* [GIVEN ENTRIES]:
-.-.-
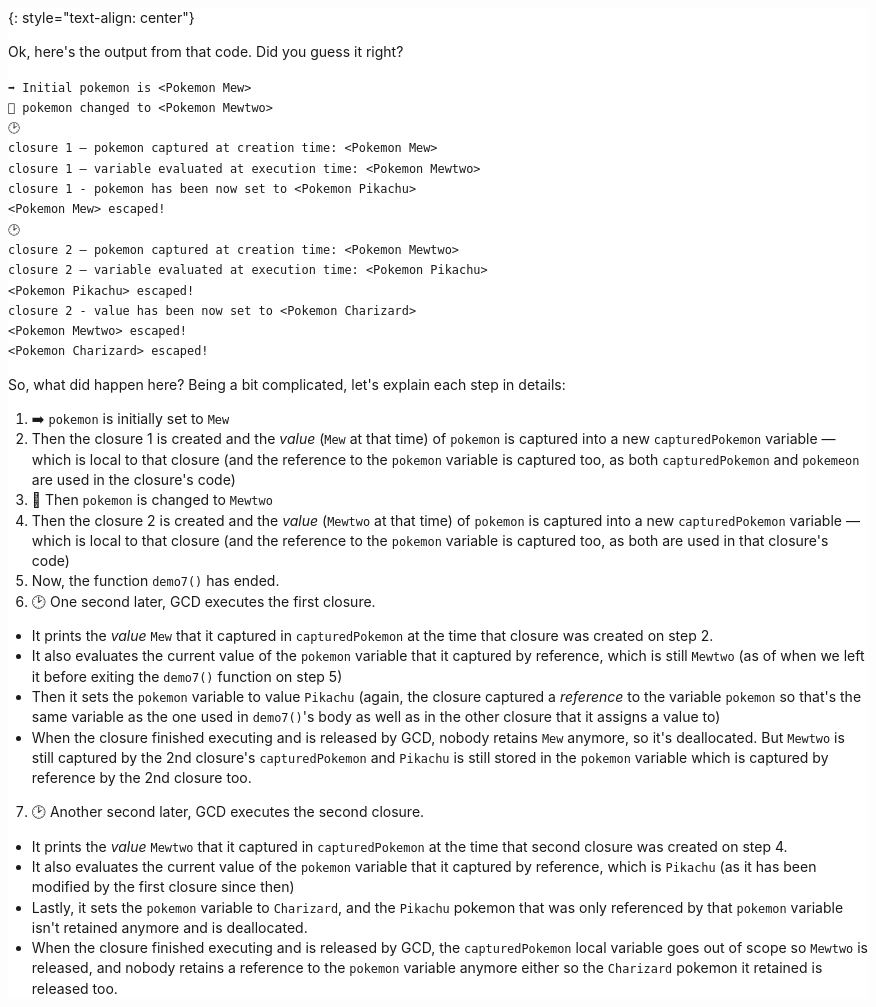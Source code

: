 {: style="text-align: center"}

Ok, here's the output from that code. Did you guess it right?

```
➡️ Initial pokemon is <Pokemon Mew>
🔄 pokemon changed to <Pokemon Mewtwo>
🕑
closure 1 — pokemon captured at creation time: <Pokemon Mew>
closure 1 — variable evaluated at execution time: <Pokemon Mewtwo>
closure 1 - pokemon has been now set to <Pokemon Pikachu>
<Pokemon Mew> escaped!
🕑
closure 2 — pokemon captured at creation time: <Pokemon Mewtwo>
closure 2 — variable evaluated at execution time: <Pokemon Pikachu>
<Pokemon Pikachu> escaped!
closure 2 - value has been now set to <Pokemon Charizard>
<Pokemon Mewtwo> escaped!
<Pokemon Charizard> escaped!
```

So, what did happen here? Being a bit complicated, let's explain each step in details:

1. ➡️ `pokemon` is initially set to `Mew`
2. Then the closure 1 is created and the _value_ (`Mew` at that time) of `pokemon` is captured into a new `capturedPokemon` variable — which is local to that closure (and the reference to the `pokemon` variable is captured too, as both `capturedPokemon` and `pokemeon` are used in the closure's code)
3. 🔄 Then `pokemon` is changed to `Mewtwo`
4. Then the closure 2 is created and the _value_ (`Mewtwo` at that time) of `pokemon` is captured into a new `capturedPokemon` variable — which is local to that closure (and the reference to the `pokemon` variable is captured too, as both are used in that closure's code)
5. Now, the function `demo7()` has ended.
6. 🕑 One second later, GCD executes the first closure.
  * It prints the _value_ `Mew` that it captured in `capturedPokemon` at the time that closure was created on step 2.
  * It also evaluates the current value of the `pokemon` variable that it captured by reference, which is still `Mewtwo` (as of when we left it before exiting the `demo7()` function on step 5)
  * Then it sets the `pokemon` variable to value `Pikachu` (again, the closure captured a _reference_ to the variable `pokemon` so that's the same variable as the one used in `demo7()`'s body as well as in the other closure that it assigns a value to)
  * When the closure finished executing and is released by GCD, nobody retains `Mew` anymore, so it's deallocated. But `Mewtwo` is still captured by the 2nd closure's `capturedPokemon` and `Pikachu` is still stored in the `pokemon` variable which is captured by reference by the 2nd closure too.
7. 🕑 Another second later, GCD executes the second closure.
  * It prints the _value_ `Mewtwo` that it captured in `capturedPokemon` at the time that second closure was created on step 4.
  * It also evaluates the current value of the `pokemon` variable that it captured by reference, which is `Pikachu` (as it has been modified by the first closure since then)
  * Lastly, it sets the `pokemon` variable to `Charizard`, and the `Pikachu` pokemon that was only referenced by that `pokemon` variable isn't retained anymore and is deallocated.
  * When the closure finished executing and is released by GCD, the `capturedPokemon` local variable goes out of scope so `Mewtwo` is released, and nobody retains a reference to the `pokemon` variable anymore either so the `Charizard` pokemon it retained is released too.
-.-.-
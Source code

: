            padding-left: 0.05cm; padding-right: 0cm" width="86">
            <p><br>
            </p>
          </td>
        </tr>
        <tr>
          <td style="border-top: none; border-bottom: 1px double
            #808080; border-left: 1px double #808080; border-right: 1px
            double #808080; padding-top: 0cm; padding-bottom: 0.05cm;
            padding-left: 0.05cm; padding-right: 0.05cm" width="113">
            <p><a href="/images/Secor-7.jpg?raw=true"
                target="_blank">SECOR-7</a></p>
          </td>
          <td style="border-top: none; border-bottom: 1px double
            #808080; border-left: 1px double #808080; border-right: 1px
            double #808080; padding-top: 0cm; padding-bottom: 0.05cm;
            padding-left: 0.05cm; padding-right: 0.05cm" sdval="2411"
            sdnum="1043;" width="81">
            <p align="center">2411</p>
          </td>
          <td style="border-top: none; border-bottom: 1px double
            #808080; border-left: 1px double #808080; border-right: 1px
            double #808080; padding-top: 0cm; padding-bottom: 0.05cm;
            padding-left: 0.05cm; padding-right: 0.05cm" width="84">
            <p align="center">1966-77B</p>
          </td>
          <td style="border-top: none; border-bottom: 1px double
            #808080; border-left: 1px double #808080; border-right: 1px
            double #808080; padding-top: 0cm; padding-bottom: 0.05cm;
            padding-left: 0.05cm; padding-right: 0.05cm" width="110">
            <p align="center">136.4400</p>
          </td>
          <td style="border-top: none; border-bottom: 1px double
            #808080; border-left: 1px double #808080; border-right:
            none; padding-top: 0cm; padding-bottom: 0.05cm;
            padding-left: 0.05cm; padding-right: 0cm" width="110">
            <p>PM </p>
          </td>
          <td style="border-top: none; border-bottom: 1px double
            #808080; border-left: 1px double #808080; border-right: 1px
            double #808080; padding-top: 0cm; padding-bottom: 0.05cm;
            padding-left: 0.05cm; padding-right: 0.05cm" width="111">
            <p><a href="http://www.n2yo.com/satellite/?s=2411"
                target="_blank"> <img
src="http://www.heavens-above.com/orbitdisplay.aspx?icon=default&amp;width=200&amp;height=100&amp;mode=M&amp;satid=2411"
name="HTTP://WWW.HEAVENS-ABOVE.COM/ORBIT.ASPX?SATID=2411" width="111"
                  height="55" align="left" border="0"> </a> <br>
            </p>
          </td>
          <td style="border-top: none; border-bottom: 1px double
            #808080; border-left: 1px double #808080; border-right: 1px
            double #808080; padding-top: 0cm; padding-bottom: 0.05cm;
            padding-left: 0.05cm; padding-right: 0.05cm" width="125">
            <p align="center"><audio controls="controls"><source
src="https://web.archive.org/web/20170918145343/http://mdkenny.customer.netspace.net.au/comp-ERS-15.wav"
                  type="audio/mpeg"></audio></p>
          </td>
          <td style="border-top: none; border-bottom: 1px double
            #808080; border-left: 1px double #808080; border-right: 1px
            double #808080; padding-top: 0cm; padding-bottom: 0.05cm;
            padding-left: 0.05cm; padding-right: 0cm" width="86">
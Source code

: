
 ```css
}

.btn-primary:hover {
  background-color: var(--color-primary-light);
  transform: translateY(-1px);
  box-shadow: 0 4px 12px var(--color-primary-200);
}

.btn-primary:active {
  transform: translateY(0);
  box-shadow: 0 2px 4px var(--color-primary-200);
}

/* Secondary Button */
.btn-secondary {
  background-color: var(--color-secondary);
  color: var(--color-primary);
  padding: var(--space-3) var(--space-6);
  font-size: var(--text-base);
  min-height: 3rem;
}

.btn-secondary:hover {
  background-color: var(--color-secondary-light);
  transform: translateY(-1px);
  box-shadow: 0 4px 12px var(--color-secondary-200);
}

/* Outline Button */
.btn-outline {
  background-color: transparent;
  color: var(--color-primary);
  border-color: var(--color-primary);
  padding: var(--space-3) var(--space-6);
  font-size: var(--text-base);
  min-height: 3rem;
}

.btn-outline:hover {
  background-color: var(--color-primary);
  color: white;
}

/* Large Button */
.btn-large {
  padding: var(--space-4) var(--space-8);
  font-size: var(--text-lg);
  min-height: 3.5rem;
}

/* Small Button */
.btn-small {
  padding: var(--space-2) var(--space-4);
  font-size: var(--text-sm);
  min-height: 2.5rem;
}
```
-.-.-
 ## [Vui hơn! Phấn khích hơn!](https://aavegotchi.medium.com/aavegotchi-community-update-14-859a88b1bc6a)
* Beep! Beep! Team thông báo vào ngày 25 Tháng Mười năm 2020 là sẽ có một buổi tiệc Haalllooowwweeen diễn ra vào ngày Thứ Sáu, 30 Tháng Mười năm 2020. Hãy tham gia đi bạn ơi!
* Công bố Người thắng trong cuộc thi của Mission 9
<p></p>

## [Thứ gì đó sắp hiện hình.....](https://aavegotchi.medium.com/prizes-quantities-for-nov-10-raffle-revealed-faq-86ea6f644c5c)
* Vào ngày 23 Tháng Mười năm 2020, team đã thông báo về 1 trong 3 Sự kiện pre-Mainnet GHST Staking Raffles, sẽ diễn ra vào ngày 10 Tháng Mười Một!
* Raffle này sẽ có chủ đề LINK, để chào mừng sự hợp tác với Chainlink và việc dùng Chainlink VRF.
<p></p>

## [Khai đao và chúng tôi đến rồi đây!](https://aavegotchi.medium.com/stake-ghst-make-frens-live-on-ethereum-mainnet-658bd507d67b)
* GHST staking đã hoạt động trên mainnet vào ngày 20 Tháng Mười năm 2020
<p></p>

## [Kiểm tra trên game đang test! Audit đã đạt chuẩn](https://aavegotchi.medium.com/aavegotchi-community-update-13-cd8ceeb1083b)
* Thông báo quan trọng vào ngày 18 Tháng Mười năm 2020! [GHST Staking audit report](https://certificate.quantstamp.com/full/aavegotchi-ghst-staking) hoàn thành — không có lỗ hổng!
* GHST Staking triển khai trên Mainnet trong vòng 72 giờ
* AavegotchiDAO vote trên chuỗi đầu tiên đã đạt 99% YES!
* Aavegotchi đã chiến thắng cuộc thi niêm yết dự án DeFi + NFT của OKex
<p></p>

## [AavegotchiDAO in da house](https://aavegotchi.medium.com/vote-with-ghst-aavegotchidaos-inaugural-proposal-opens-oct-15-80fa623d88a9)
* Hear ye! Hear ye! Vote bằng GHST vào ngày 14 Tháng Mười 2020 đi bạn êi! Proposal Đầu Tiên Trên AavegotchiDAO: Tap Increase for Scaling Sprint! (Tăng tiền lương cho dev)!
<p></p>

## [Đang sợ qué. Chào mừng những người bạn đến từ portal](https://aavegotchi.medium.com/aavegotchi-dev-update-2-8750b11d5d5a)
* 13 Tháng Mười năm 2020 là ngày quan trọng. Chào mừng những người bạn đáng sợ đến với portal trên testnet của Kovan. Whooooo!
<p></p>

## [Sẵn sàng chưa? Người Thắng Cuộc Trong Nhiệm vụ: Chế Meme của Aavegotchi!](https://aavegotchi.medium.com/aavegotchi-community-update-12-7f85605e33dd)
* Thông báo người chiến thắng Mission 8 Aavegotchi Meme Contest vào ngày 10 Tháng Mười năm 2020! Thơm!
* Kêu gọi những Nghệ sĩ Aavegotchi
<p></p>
-.-.-
* [REQUIRED ACTION]: Look above for the line with "2. Then the"; retype exactly that line, every line after it up to the line with "function on step 5)", and that line too, nothing else.

* [ANSWER SPACE]:
2. Then the closure 1 is created and the _value_ (`Mew` at that time) of `pokemon` is captured into a new `capturedPokemon` variable — which is local to that closure (and the reference to the `pokemon` variable is captured too, as both `capturedPokemon` and `pokemeon` are used in the closure's code)
3. 🔄 Then `pokemon` is changed to `Mewtwo`
4. Then the closure 2 is created and the _value_ (`Mewtwo` at that time) of `pokemon` is captured into a new `capturedPokemon` variable — which is local to that closure (and the reference to the `pokemon` variable is captured too, as both are used in that closure's code)
5. Now, the function `demo7()` has ended.
6. 🕑 One second later, GCD executes the first closure.
  * It prints the _value_ `Mew` that it captured in `capturedPokemon` at the time that closure was created on step 2.
  * It also evaluates the current value of the `pokemon` variable that it captured by reference, which is still `Mewtwo` (as of when we left it before exiting the `demo7()` function on step 5)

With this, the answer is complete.